S&P Downgrades America's Credit Rating to AA+
S&P now considers the world’s largest economy to be more risky than 19 other markets, including Australia, Canada, France, Germany, Hong Kong, Isle of Man, New Zealand, Singapore, Switzerland and UK, all of which are still rated triple-A.
As an 'AA+' credit issuer, the US is now on a par with Belgium in S&P’s estimation, only one notch higher than economically troubled Spain ('AA') – and just two notches better than China, Japan and Israel (all three are rated 'AA-' by S&P) in terms of ability to repay sovereign debt.
Announced on August 5, S&P’s downgrade diverges from the earlier decision of two other major credit rating agencies, Moody’s Investors Service and Fitch, to retain America’s triple-A rating following a last-minute compromise agreement on August 2 to raise the country’s debt ceiling.
There seems little prospect of S&P upgrading the US back to triple-A anytime soon. Indeed, S&P indicates that the risk is more on the downside. “A higher public debt trajectory than we currently assume could lead us to lower the long-term credit rating again,” it said.

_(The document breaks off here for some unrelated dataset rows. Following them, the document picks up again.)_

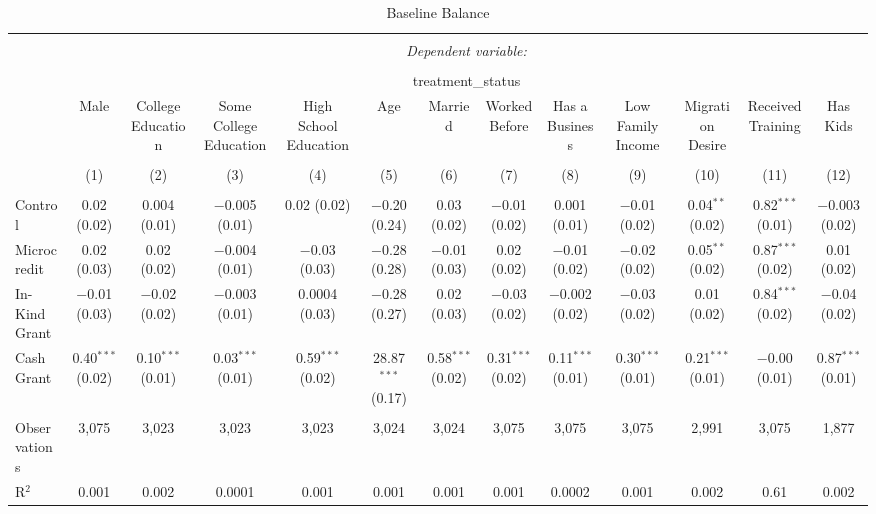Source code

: 
\begin{table}[!htbp] \centering 
  \caption{Baseline Balance} 
  \label{} 
\small 
\begin{tabular}{@{\extracolsep{5pt}}lcccccccccccc} 
\\[-1.8ex]\hline 
\hline \\[-1.8ex] 
 & \multicolumn{12}{c}{\textit{Dependent variable:}} \\ 
\cline{2-13} 
\\[-1.8ex] & \multicolumn{12}{c}{treatment\_status} \\ 
 & Male & College Education & Some College Education & High School Education & Age & Married & Worked Before & Has a Business & Low Family Income & Migration Desire & Received Training & Has Kids \\ 
\\[-1.8ex] & (1) & (2) & (3) & (4) & (5) & (6) & (7) & (8) & (9) & (10) & (11) & (12)\\ 
\hline \\[-1.8ex] 
 Control & 0.02 (0.02) & 0.004 (0.01) & $-$0.005 (0.01) & 0.02 (0.02) & $-$0.20 (0.24) & 0.03 (0.02) & $-$0.01 (0.02) & 0.001 (0.01) & $-$0.01 (0.02) & 0.04$^{**}$ (0.02) & 0.82$^{***}$ (0.01) & $-$0.003 (0.02) \\ 
  Microcredit & 0.02 (0.03) & 0.02 (0.02) & $-$0.004 (0.01) & $-$0.03 (0.03) & $-$0.28 (0.28) & $-$0.01 (0.03) & 0.02 (0.02) & $-$0.01 (0.02) & $-$0.02 (0.02) & 0.05$^{**}$ (0.02) & 0.87$^{***}$ (0.02) & 0.01 (0.02) \\ 
  In-Kind Grant & $-$0.01 (0.03) & $-$0.02 (0.02) & $-$0.003 (0.01) & 0.0004 (0.03) & $-$0.28 (0.27) & 0.02 (0.03) & $-$0.03 (0.02) & $-$0.002 (0.02) & $-$0.03 (0.02) & 0.01 (0.02) & 0.84$^{***}$ (0.02) & $-$0.04 (0.02) \\ 
  Cash Grant & 0.40$^{***}$ (0.02) & 0.10$^{***}$ (0.01) & 0.03$^{***}$ (0.01) & 0.59$^{***}$ (0.02) & 28.87$^{***}$ (0.17) & 0.58$^{***}$ (0.02) & 0.31$^{***}$ (0.02) & 0.11$^{***}$ (0.01) & 0.30$^{***}$ (0.01) & 0.21$^{***}$ (0.01) & $-$0.00 (0.01) & 0.87$^{***}$ (0.01) \\ 
 \hline \\[-1.8ex] 
Observations & 3,075 & 3,023 & 3,023 & 3,023 & 3,024 & 3,024 & 3,075 & 3,075 & 3,075 & 2,991 & 3,075 & 1,877 \\ 
R$^{2}$ & 0.001 & 0.002 & 0.0001 & 0.001 & 0.001 & 0.001 & 0.001 & 0.0002 & 0.001 & 0.002 & 0.61 & 0.002 \\ 

\end{tabular}
\end{table}
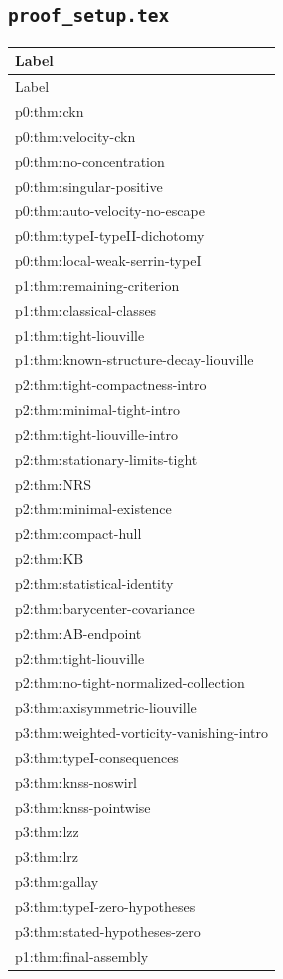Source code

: \documentclass[11pt]{amsart}
\begin{document}
\subsection{\texorpdfstring{\texttt{proof\_setup.tex}}{proof setup.tex}}

\begin{longtable}{@{}>{\ttfamily\footnotesize\raggedright\arraybackslash}p{}@{}}
\toprule
Label\\
\midrule
\endfirsthead
\toprule
Label\\
\midrule
\endhead
p0:thm:ckn\\
p0:thm:velocity-ckn\\
p0:thm:no-concentration\\
p0:thm:singular-positive\\
p0:thm:auto-velocity-no-escape\\
p0:thm:typeI-typeII-dichotomy\\
p0:thm:local-weak-serrin-typeI\\
p1:thm:remaining-criterion\\
p1:thm:classical-classes\\
p1:thm:tight-liouville\\
p1:thm:known-structure-decay-liouville\\
p2:thm:tight-compactness-intro\\
p2:thm:minimal-tight-intro\\
p2:thm:tight-liouville-intro\\
p2:thm:stationary-limits-tight\\
p2:thm:NRS\\
p2:thm:minimal-existence\\
p2:thm:compact-hull\\
p2:thm:KB\\
p2:thm:statistical-identity\\
p2:thm:barycenter-covariance\\
p2:thm:AB-endpoint\\
p2:thm:tight-liouville\\
p2:thm:no-tight-normalized-collection\\
p3:thm:axisymmetric-liouville\\
p3:thm:weighted-vorticity-vanishing-intro\\
p3:thm:typeI-consequences\\
p3:thm:knss-noswirl\\
p3:thm:knss-pointwise\\
p3:thm:lzz\\
p3:thm:lrz\\
p3:thm:gallay\\
p3:thm:typeI-zero-hypotheses\\
p3:thm:stated-hypotheses-zero\\
p1:thm:final-assembly\\
\bottomrule
\end{longtable}
\end{document}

The US credit rating may stabilize at 'AA+', said S&P, “if the recommendations of the Congressional Joint Select Committee on Deficit Reduction – independently or coupled with other initiatives, such as the lapsing of the 2001 and 2003 tax cuts for high earners – lead to fiscal consolidation measures beyond the minimum mandated, and we believe they are likely to slow the deterioration of the government’s debt dynamics.”
It remains to be seen what the impact of the downgrade on corporate and household finances will be. Before S&P’s action, US investment bank JPMorgan Chase estimated that a downgrade will increase US borrowing costs by US$100 billion annually and also raise mortgage rates, car loans and other consumer and business lending linked to the interest rate the government pays on Treasury bills.
The covenants corporates entered into with their banks on their loans, the structure of corporate investment portfolios and corporate capital budgeting based on a risk-free rate may also be affected.